(DATA SUPPLIED):

+++

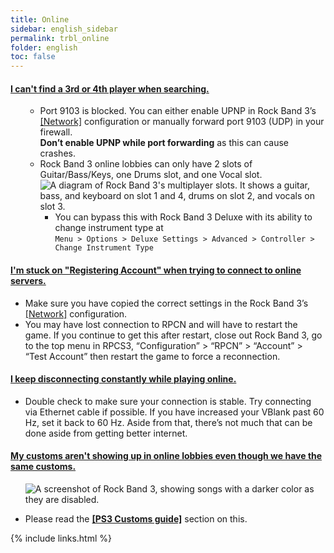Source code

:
 ```yaml
---
title: Online
sidebar: english_sidebar
permalink: trbl_online
folder: english
toc: false
---
```


<div class="panel-group" id="accordion">
                    <div class="panel panel-default">
                        <div class="panel-heading">
                            <h4 class="panel-title">
                                <a class="noCrossRef accordion-toggle" data-toggle="collapse" data-parent="#accordion" href="#i-cant-find-a-3rd-or-4th-player-when-searching">I can't find a 3rd or 4th player when searching.</a>
                            </h4>
                        </div>
                        <div id="i-cant-find-a-3rd-or-4th-player-when-searching" class="panel-collapse collapse noCrossRef">
                            <div class="panel-body">
                                <ul>
<ul>
<li>Port 9103 is blocked. You can either enable UPNP in Rock Band 3’s <a href="https://rb3pc.milohax.org/english/customconfiguration#network">[Network]</a> configuration or manually forward port 9103 (UDP) in your firewall.   <br><strong>Don’t enable UPNP while port forwarding</strong> as this can cause crashes.</li>
<li>Rock Band 3 online lobbies can only have 2 slots of Guitar/Bass/Keys, one Drums slot, and one Vocal slot. <br> <img src="https://carlmylo.github.io/docu-rpcs3/images/trbl/online/slotdiag.png" alt="A diagram of Rock Band 3's multiplayer slots. It shows a guitar, bass, and keyboard on slot 1 and 4, drums on slot 2, and vocals on slot 3."><br>
<ul>
<li>You can bypass this with Rock Band 3 Deluxe with its ability to change instrument type at<br>
<code>Menu &gt; Options &gt; Deluxe Settings &gt; Advanced &gt; Controller &gt; Change Instrument Type</code></li>
</ul>
</li>
</ul>
                            </div>
                        </div>
                    </div>
                    <!-- /.panel -->    
                    <div class="panel panel-default">
                        <div class="panel-heading">
                            <h4 class="panel-title">
                                <a class="noCrossRef accordion-toggle" data-toggle="collapse" data-parent="#accordion" href="#im-stuck-on-registering-account-when-trying-to-connect-to-online">I'm stuck on "Registering Account" when trying to connect to online servers.</a>
                            </h4>
                        </div>
                        <div id="im-stuck-on-registering-account-when-trying-to-connect-to-online" class="panel-collapse collapse noCrossRef">
                            <div class="panel-body">
                                <ul>
<li>Make sure you have copied the correct settings in the Rock Band 3’s <a href="https://rb3pc.milohax.org/english/customconfiguration#network">[Network]</a> configuration.</li>
<li>You may have lost connection to RPCN  and will have to restart the game. If you continue to get this after restart, close out Rock Band 3, go to the top menu in RPCS3, “Configuration” &gt; “RPCN” &gt; “Account” &gt; “Test Account” then restart the game to force a reconnection.</li>
</ul>
                            </div>
                        </div>
                    </div>
                    <!-- /.panel -->
                                        <div class="panel panel-default">
                        <div class="panel-heading">
                            <h4 class="panel-title">
                                <a class="noCrossRef accordion-toggle" data-toggle="collapse" data-parent="#accordion" href="#i-keep-disconnecting-constantly-while-playing-online">I keep disconnecting constantly while playing online.</a>
                            </h4>
                        </div>
                        <div id="i-keep-disconnecting-constantly-while-playing-online" class="panel-collapse collapse noCrossRef">
                            <div class="panel-body">
                                <ul>
<li>Double check to make sure your connection is stable. Try connecting via Ethernet cable if possible. If you have increased your VBlank past 60 Hz, set it back to 60 Hz. Aside from that, there’s not much that can be done aside from getting better internet.</li>
</ul>
                            </div>
                        </div>
                    </div>
                    <!-- /.panel -->
                                        <div class="panel panel-default">
                        <div class="panel-heading">
                            <h4 class="panel-title">
                                <a class="noCrossRef accordion-toggle" data-toggle="collapse" data-parent="#accordion" href="#my-customs-arent-showing-up-in-online-lobbies-even-though-we-have">My customs aren't showing up in online lobbies even though we have the same customs.</a>
                            </h4>
                        </div>
                        <div id="my-customs-arent-showing-up-in-online-lobbies-even-though-we-have" class="panel-collapse collapse noCrossRef">
                            <div class="panel-body">
                                <ul>
<p><img src="https://carlmylo.github.io/docu-rpcs3/images/trbl/online/missingsong.png" alt="A screenshot of Rock Band 3, showing songs with a darker color as they are disabled." title="Rock Band 3: Missing Songs Example"></p>

<li>Please read the <a href="https://docs.google.com/document/d/1YwGNT1oPUgfek-p3sLCZv4b-PsO8Yv9eobx5fV6W2vQ/edit#heading=h.qxzngdakbkv"><strong>[PS3 Customs guide]</strong></a> section on this.</li>
</ul>
                            </div>
                        </div>
                    </div>
                    <!-- /.panel -->
</div>
<!-- /.panel-group -->

{% include links.html %}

+++

(REQUIREMENT): Restate the records word for word, omitting images.

(RESPONSE TO THIS EXERCISE):
Source code

:
 ```yaml
---
title: Online
sidebar: english_sidebar
permalink: trbl_online
folder: english
toc: false
---
```


<div class="panel-group" id="accordion">
                    <div class="panel panel-default">
                        <div class="panel-heading">
                            <h4 class="panel-title">
                                <a class="noCrossRef accordion-toggle" data-toggle="collapse" data-parent="#accordion" href="#i-cant-find-a-3rd-or-4th-player-when-searching">I can't find a 3rd or 4th player when searching.</a>
                            </h4>
                        </div>
                        <div id="i-cant-find-a-3rd-or-4th-player-when-searching" class="panel-collapse collapse noCrossRef">
                            <div class="panel-body">
                                <ul>
<ul>
<li>Port 9103 is blocked. You can either enable UPNP in Rock Band 3’s <a href="https://rb3pc.milohax.org/english/customconfiguration#network">[Network]</a> configuration or manually forward port 9103 (UDP) in your firewall.   <br><strong>Don’t enable UPNP while port forwarding</strong> as this can cause crashes.</li>
<li>Rock Band 3 online lobbies can only have 2 slots of Guitar/Bass/Keys, one Drums slot, and one Vocal slot. <br> <img src="https://carlmylo.github.io/docu-rpcs3/images/trbl/online/slotdiag.png" alt="A diagram of Rock Band 3's multiplayer slots. It shows a guitar, bass, and keyboard on slot 1 and 4, drums on slot 2, and vocals on slot 3."><br>
<ul>
<li>You can bypass this with Rock Band 3 Deluxe with its ability to change instrument type at<br>
<code>Menu &gt; Options &gt; Deluxe Settings &gt; Advanced &gt; Controller &gt; Change Instrument Type</code></li>
</ul>
</li>
</ul>
                            </div>
                        </div>
                    </div>
                    <!-- /.panel -->    
                    <div class="panel panel-default">
                        <div class="panel-heading">
                            <h4 class="panel-title">
                                <a class="noCrossRef accordion-toggle" data-toggle="collapse" data-parent="#accordion" href="#im-stuck-on-registering-account-when-trying-to-connect-to-online">I'm stuck on "Registering Account" when trying to connect to online servers.</a>
                            </h4>
                        </div>
                        <div id="im-stuck-on-registering-account-when-trying-to-connect-to-online" class="panel-collapse collapse noCrossRef">
                            <div class="panel-body">
                                <ul>
<li>Make sure you have copied the correct settings in the Rock Band 3’s <a href="https://rb3pc.milohax.org/english/customconfiguration#network">[Network]</a> configuration.</li>
<li>You may have lost connection to RPCN  and will have to restart the game. If you continue to get this after restart, close out Rock Band 3, go to the top menu in RPCS3, “Configuration” &gt; “RPCN” &gt; “Account” &gt; “Test Account” then restart the game to force a reconnection.</li>
</ul>
                            </div>
                        </div>
                    </div>
                    <!-- /.panel -->
                                        <div class="panel panel-default">
                        <div class="panel-heading">
                            <h4 class="panel-title">
                                <a class="noCrossRef accordion-toggle" data-toggle="collapse" data-parent="#accordion" href="#i-keep-disconnecting-constantly-while-playing-online">I keep disconnecting constantly while playing online.</a>
                            </h4>
                        </div>
                        <div id="i-keep-disconnecting-constantly-while-playing-online" class="panel-collapse collapse noCrossRef">
                            <div class="panel-body">
                                <ul>
<li>Double check to make sure your connection is stable. Try connecting via Ethernet cable if possible. If you have increased your VBlank past 60 Hz, set it back to 60 Hz. Aside from that, there’s not much that can be done aside from getting better internet.</li>
</ul>
                            </div>
                        </div>
                    </div>
                    <!-- /.panel -->
                                        <div class="panel panel-default">
                        <div class="panel-heading">
                            <h4 class="panel-title">
                                <a class="noCrossRef accordion-toggle" data-toggle="collapse" data-parent="#accordion" href="#my-customs-arent-showing-up-in-online-lobbies-even-though-we-have">My customs aren't showing up in online lobbies even though we have the same customs.</a>
                            </h4>
                        </div>
                        <div id="my-customs-arent-showing-up-in-online-lobbies-even-though-we-have" class="panel-collapse collapse noCrossRef">
                            <div class="panel-body">
                                <ul>
<p><img src="https://carlmylo.github.io/docu-rpcs3/images/trbl/online/missingsong.png" alt="A screenshot of Rock Band 3, showing songs with a darker color as they are disabled." title="Rock Band 3: Missing Songs Example"></p>

<li>Please read the <a href="https://docs.google.com/document/d/1YwGNT1oPUgfek-p3sLCZv4b-PsO8Yv9eobx5fV6W2vQ/edit#heading=h.qxzngdakbkv"><strong>[PS3 Customs guide]</strong></a> section on this.</li>
</ul>
                            </div>
                        </div>
                    </div>
                    <!-- /.panel -->
</div>
<!-- /.panel-group -->

{% include links.html %}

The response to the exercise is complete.